While he does not cite Bruno Latour, anyone that has read “We have never been modern” will recognize the similarities between Marks’ definition of science and Latour’s understanding of modernity in that both are projects of imposing division onto the world of experience. While not as refined as Latour, Marks’ work is far more accessible and provides a point of view that is easier to articulate. In the end, Marks rejects the label of “scientist” as he believes that the walls drawn by science between the material world and everything else is untenable and do not accurately reflect real-world knowledge acquisition. The rest of the book attempts to prove this point by showing how science is a human endeavor and is therefore always situated in a world of competing interests which act to subsume the scientific process into the realm of culture.

For me, the most interesting aspect of Marks’ rejection of the label “scientist” is not his concern with scientific methodology but instead on his epistemological understanding of human experience as being one that is holistic and indivisible. Methodologically there is little to no difference between Marks and those that we would normally define as scientists. Marks continues to create and test hypotheses through the systematic acquisition of data, the value of this research is based on its replicability by others and ability to be falsified, and his goal is to create widely applicable narratives that accurately describe past phenomena. The important division between Marks and a “real” scientist is that he understands his subject matter – humanity – as being indivisible in terms of material/immaterial, nature/culture, or physical/metaphysical. Even our most basic building block – our genetic code – is influenced by millennia of human actions, choices, and history and are therefore inseparable from the scientifically inaccessible realms of belief-systems, power struggles, ethical codes, and other aspects of human culture.

Marks’ writings have helped me think through how I engage with the archaeological record and what I think are viable methods of creating and evaluating knowledge about the past. I hope that such contemplations are useful not only for answering tough questions during an interview but also as guide for how I will conduct myself as an archaeologist in the future. I am still not sure how I would answer the “are you a scientist or humanist” question, but I now feel a little more capable of having an interesting discussion about the role of science within archaeology and my own work.

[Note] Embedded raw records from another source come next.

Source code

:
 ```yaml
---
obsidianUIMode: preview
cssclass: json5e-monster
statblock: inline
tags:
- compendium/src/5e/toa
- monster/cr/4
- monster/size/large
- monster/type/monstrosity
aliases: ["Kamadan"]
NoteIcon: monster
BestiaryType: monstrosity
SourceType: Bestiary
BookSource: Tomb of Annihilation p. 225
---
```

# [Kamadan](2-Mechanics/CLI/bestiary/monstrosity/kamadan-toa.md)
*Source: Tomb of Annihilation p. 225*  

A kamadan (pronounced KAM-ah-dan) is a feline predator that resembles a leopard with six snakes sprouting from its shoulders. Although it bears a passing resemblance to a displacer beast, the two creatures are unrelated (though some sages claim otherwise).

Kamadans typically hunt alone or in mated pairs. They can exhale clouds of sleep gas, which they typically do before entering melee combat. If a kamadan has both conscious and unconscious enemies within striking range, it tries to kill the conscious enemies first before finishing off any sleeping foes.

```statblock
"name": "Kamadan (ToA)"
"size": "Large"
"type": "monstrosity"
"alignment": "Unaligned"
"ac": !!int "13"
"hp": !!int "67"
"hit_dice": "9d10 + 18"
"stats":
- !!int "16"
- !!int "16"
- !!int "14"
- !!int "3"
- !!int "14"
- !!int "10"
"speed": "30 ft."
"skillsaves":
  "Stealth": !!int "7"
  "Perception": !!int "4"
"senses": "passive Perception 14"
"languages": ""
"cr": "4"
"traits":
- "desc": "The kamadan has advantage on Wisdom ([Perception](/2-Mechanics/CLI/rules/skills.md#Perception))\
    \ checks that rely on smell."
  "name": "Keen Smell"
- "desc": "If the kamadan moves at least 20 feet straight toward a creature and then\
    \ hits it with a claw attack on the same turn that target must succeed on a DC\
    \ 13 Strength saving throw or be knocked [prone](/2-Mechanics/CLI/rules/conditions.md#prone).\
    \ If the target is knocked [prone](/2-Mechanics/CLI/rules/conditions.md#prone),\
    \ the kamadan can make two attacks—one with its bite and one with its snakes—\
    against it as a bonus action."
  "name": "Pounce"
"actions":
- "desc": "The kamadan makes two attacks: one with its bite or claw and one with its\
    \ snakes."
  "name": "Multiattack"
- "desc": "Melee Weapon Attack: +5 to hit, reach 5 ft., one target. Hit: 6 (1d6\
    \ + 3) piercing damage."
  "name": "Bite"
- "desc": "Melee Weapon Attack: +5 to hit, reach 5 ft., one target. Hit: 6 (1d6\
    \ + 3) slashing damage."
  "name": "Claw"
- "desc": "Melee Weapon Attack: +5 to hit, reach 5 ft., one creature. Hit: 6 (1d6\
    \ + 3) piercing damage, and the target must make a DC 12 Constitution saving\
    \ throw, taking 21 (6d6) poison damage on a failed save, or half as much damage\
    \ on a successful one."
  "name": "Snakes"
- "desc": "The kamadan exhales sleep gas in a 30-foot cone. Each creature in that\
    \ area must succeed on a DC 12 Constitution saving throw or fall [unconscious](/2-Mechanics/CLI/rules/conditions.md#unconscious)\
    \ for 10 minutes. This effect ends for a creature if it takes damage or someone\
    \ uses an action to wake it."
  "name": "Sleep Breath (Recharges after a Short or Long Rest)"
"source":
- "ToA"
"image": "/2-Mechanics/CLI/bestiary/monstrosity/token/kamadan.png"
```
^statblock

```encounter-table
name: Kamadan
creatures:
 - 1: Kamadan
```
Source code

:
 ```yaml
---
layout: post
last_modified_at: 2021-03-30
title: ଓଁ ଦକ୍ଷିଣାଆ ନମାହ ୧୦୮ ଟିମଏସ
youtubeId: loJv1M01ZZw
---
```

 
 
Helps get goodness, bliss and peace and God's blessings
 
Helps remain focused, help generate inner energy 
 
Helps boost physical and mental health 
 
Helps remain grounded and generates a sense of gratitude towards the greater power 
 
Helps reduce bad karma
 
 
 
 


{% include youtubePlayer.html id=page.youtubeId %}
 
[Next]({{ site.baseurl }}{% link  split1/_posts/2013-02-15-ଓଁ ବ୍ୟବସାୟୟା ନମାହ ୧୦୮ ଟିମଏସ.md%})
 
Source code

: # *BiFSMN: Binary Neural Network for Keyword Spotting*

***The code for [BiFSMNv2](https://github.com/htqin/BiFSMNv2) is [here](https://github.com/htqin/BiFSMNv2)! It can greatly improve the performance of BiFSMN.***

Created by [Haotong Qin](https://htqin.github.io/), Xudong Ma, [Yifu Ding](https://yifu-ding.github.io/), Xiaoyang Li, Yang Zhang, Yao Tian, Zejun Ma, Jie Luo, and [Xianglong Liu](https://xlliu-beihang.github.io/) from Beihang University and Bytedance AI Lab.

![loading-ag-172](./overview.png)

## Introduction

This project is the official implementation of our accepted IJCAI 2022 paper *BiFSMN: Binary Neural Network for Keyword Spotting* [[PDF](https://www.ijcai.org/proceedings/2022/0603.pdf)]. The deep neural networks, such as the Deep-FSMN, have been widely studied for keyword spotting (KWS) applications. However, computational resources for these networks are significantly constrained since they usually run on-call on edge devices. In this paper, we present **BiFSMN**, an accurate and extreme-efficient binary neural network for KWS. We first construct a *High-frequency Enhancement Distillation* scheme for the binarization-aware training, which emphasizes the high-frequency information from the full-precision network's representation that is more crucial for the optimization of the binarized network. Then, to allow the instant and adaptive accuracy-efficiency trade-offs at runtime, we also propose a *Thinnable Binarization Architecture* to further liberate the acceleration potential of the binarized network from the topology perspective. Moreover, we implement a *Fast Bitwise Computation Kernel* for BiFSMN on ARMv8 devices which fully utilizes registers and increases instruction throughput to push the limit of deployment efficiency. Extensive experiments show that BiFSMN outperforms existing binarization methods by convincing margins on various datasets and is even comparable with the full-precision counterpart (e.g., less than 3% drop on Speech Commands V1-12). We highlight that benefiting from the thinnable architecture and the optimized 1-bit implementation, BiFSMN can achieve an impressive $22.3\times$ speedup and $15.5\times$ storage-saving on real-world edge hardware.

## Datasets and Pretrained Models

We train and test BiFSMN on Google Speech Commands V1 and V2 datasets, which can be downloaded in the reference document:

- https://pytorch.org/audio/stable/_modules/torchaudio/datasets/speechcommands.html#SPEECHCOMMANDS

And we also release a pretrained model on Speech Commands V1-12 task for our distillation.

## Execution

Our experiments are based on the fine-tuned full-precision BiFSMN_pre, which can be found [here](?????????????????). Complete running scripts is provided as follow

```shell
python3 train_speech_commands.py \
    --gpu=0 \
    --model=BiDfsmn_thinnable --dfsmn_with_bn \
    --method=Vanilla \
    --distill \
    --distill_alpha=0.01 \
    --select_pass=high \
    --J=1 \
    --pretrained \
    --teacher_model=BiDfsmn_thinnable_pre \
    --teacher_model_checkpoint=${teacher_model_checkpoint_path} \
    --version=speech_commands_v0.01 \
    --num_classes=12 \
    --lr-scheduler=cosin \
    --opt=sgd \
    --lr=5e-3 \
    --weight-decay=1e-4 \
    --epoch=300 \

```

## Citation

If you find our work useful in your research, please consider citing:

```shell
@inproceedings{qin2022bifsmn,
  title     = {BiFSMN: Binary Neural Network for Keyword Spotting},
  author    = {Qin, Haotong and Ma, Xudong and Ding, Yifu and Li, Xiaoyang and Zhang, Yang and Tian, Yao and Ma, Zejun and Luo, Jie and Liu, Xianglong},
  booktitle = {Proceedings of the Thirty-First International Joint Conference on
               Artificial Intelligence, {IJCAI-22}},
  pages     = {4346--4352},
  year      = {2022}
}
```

I would be very interested in how other archaeologists view their work in terms of the science/humanist division.  I think many of us who were not involved in the culture wars of the 80s and 90s pay too little heed to the division that remains in our discipline, particularly within the more senior levels, and assume that one can switch between being a scientist or humanist depending on our needs, or that the division between the two is permeable enough to allow us to be both/neither at once.  While I do not immediately reject these claims, my friend’s experience suggests that these positions need to be well-thought out and articulated if one hopes to find success within the academic world.